Assignment
Please retype every entry, keeping each one exactly as written.
________________________
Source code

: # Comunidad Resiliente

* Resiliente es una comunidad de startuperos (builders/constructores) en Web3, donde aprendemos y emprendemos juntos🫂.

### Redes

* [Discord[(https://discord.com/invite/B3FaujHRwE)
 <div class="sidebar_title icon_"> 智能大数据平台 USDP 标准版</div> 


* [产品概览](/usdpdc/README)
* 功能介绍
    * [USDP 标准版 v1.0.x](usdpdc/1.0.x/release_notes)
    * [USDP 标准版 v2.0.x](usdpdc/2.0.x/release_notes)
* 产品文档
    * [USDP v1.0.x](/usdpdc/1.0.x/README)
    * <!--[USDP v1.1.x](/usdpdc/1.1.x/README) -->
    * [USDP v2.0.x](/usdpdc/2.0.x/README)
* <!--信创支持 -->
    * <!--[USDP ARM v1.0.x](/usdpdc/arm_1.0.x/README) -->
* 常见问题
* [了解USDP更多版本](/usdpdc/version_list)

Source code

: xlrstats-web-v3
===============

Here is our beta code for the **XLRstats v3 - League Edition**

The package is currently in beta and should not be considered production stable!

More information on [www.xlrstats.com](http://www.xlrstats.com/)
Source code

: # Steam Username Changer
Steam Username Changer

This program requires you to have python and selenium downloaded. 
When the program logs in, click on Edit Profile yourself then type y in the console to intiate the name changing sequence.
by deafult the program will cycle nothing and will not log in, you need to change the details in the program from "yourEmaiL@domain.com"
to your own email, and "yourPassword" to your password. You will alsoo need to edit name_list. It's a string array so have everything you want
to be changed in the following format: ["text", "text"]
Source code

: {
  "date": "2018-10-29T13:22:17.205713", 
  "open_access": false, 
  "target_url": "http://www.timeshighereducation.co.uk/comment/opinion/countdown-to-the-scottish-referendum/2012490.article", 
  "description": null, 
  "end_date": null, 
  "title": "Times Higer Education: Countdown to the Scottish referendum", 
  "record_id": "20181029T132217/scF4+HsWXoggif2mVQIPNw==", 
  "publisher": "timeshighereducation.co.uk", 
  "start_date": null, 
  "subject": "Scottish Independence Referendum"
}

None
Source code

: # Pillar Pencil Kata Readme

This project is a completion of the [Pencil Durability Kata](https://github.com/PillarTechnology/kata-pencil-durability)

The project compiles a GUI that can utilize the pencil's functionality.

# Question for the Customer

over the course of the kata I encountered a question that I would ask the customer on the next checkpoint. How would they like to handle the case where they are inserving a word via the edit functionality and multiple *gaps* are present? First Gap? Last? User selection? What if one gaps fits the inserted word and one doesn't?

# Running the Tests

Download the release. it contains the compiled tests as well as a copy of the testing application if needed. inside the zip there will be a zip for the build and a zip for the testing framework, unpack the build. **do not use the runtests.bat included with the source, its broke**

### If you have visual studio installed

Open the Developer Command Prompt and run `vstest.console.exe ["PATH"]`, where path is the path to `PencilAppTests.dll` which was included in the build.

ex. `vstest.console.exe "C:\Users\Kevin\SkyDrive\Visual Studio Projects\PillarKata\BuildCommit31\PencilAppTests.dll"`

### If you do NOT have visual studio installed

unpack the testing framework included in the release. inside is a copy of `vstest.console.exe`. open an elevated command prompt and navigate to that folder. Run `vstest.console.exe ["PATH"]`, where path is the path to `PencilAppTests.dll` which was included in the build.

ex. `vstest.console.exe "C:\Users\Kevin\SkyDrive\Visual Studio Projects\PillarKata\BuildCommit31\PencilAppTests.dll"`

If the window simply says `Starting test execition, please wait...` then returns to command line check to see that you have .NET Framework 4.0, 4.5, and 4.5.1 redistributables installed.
________________________
Response to this exercise
Source code

: # Comunidad Resiliente

* Resiliente es una comunidad de startuperos (builders/constructores) en Web3, donde aprendemos y emprendemos juntos🫂.

### Redes

* [Discord[(https://discord.com/invite/B3FaujHRwE)
 <div class="sidebar_title icon_"> 智能大数据平台 USDP 标准版</div> 


* [产品概览](/usdpdc/README)
* 功能介绍
    * [USDP 标准版 v1.0.x](usdpdc/1.0.x/release_notes)
    * [USDP 标准版 v2.0.x](usdpdc/2.0.x/release_notes)
* 产品文档
    * [USDP v1.0.x](/usdpdc/1.0.x/README)
    * <!--[USDP v1.1.x](/usdpdc/1.1.x/README) -->
    * [USDP v2.0.x](/usdpdc/2.0.x/README)
* <!--信创支持 -->
    * <!--[USDP ARM v1.0.x](/usdpdc/arm_1.0.x/README) -->
* 常见问题
* [了解USDP更多版本](/usdpdc/version_list)

Source code

: xlrstats-web-v3
===============

Here is our beta code for the **XLRstats v3 - League Edition**

The package is currently in beta and should not be considered production stable!

More information on [www.xlrstats.com](http://www.xlrstats.com/)
Source code

: # Steam Username Changer
Steam Username Changer

This program requires you to have python and selenium downloaded. 
When the program logs in, click on Edit Profile yourself then type y in the console to intiate the name changing sequence.
by deafult the program will cycle nothing and will not log in, you need to change the details in the program from "yourEmaiL@domain.com"
to your own email, and "yourPassword" to your password. You will alsoo need to edit name_list. It's a string array so have everything you want
to be changed in the following format: ["text", "text"]
Source code

: {
  "date": "2018-10-29T13:22:17.205713", 
  "open_access": false, 
  "target_url": "http://www.timeshighereducation.co.uk/comment/opinion/countdown-to-the-scottish-referendum/2012490.article", 
  "description": null, 
  "end_date": null, 
  "title": "Times Higer Education: Countdown to the Scottish referendum", 
  "record_id": "20181029T132217/scF4+HsWXoggif2mVQIPNw==", 
  "publisher": "timeshighereducation.co.uk", 
  "start_date": null, 
  "subject": "Scottish Independence Referendum"
}

None
Source code

: # Pillar Pencil Kata Readme

This project is a completion of the [Pencil Durability Kata](https://github.com/PillarTechnology/kata-pencil-durability)

The project compiles a GUI that can utilize the pencil's functionality.

# Question for the Customer

over the course of the kata I encountered a question that I would ask the customer on the next checkpoint. How would they like to handle the case where they are inserving a word via the edit functionality and multiple *gaps* are present? First Gap? Last? User selection? What if one gaps fits the inserted word and one doesn't?

# Running the Tests

Download the release. it contains the compiled tests as well as a copy of the testing application if needed. inside the zip there will be a zip for the build and a zip for the testing framework, unpack the build. **do not use the runtests.bat included with the source, its broke**

### If you have visual studio installed

Open the Developer Command Prompt and run `vstest.console.exe ["PATH"]`, where path is the path to `PencilAppTests.dll` which was included in the build.

ex. `vstest.console.exe "C:\Users\Kevin\SkyDrive\Visual Studio Projects\PillarKata\BuildCommit31\PencilAppTests.dll"`

### If you do NOT have visual studio installed

unpack the testing framework included in the release. inside is a copy of `vstest.console.exe`. open an elevated command prompt and navigate to that folder. Run `vstest.console.exe ["PATH"]`, where path is the path to `PencilAppTests.dll` which was included in the build.

ex. `vstest.console.exe "C:\Users\Kevin\SkyDrive\Visual Studio Projects\PillarKata\BuildCommit31\PencilAppTests.dll"`

If the window simply says `Starting test execition, please wait...` then returns to command line check to see that you have .NET Framework 4.0, 4.5, and 4.5.1 redistributables installed.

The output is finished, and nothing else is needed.